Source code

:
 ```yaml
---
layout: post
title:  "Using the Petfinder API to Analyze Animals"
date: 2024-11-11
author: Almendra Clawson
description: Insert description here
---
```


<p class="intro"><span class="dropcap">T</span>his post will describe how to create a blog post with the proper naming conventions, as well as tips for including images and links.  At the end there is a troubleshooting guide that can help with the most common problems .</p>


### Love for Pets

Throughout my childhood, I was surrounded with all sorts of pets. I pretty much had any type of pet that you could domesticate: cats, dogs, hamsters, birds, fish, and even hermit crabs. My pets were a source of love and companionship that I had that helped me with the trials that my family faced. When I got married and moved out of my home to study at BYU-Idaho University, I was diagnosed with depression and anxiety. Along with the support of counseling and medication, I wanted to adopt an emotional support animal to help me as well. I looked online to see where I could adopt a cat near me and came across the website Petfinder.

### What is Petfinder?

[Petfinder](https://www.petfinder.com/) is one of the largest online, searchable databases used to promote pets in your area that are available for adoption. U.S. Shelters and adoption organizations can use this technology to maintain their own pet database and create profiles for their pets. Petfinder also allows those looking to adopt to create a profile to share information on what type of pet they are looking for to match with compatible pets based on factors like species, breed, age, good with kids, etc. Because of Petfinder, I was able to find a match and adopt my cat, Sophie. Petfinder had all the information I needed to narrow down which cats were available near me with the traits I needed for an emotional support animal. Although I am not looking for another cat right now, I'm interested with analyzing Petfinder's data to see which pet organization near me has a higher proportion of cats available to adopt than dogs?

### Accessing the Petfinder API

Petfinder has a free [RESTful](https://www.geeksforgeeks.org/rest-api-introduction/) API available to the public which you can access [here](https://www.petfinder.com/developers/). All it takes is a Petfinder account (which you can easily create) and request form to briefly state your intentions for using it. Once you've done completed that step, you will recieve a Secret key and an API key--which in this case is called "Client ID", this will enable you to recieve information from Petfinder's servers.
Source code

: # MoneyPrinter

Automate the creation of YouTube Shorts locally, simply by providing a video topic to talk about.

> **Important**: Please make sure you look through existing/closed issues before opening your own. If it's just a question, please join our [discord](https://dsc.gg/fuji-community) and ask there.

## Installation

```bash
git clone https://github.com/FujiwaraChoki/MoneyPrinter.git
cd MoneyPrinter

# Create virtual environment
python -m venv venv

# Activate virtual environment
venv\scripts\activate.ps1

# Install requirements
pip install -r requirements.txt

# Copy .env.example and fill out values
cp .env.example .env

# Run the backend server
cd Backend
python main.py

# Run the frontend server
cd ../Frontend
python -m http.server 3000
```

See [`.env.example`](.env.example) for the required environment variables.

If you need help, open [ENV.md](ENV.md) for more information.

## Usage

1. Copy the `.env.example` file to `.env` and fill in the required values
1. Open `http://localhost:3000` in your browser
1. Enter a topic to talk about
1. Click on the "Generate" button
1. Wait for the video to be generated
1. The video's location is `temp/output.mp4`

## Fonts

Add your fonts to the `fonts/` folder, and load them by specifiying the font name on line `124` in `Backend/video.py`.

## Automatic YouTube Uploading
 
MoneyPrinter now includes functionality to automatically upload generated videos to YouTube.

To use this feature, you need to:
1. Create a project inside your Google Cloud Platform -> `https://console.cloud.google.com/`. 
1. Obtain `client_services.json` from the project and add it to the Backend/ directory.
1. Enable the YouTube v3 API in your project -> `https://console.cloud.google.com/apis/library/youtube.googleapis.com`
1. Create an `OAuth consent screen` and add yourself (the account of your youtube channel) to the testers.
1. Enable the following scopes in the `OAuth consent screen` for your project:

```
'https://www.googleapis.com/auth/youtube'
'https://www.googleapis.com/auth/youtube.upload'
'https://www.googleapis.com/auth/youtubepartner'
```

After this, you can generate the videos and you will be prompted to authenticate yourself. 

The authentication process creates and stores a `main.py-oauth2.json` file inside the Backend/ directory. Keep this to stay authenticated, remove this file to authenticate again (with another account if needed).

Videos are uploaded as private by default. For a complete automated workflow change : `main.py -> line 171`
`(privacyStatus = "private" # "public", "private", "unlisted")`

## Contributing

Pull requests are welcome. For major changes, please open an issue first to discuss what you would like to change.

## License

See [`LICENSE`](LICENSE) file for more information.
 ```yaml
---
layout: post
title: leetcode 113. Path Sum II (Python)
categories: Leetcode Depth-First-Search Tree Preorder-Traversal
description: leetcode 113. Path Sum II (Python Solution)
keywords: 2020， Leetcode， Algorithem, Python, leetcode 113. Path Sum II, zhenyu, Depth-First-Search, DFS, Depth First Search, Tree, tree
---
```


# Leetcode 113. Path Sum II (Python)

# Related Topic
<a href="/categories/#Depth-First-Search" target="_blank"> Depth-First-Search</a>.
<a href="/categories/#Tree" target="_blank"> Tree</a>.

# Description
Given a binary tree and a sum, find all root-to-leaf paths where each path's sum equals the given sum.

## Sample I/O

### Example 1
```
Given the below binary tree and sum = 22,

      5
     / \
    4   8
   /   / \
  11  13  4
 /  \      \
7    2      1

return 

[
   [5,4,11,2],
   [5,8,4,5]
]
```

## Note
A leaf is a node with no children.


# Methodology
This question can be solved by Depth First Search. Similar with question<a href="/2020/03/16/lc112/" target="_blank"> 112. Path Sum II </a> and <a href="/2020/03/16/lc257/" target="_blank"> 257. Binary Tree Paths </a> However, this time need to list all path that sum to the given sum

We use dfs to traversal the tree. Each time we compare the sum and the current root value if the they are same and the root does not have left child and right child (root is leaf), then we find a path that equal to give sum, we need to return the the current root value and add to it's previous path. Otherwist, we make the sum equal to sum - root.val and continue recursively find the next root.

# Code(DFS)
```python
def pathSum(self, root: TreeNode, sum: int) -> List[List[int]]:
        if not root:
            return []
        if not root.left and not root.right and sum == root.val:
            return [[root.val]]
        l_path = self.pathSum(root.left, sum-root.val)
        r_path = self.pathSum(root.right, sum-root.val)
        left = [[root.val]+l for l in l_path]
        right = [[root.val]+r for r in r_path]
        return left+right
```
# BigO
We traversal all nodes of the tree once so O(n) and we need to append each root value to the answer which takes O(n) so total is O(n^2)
════════
__Instructions for the task__. Return word for word the lines above from the line with "required environment variables." to the line with "to the Backend/ directory.", including both and leaving out all others.

__Your solution__.
See [`.env.example`](.env.example) for the required environment variables.

If you need help, open [ENV.md](ENV.md) for more information.

## Usage

1. Copy the `.env.example` file to `.env` and fill in the required values
1. Open `http://localhost:3000` in your browser
1. Enter a topic to talk about
1. Click on the "Generate" button
1. Wait for the video to be generated
1. The video's location is `temp/output.mp4`

## Fonts

Add your fonts to the `fonts/` folder, and load them by specifiying the font name on line `124` in `Backend/video.py`.

## Automatic YouTube Uploading
 
MoneyPrinter now includes functionality to automatically upload generated videos to YouTube.

To use this feature, you need to:
1. Create a project inside your Google Cloud Platform -> `https://console.cloud.google.com/`. 
1. Obtain `client_services.json` from the project and add it to the Backend/ directory.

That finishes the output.